** PROVIDED RECORDS follows **

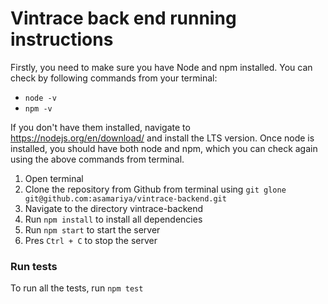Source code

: # Vintrace back end running instructions

Firstly, you need to make sure you have Node and npm installed. You can check by following commands from your terminal:

- `node -v`
- `npm -v`

If you don't have them installed, navigate to https://nodejs.org/en/download/ and install the LTS version. Once node is installed, you should have both node and npm, which you can check again using the above commands from terminal.

1. Open terminal
2. Clone the repository from Github from terminal using `git glone git@github.com:asamariya/vintrace-backend.git`
3. Navigate to the directory vintrace-backend
4. Run `npm install` to install all dependencies
5. Run `npm start` to start the server
6. Pres `Ctrl + C` to stop the server

### Run tests

To run all the tests, run `npm test`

** End of PROVIDED RECORDS **

● EXERCISE REQUIREMENTS: From the line that has "If you don't" through the line that has "3. Navigate to the directory vintrace-backend", copy every line exactly as it appears above, and leave out all others.

● TASK ANSWER:
If you don't have them installed, navigate to https://nodejs.org/en/download/ and install the LTS version. Once node is installed, you should have both node and npm, which you can check again using the above commands from terminal.

1. Open terminal
2. Clone the repository from Github from terminal using `git glone git@github.com:asamariya/vintrace-backend.git`
3. Navigate to the directory vintrace-backend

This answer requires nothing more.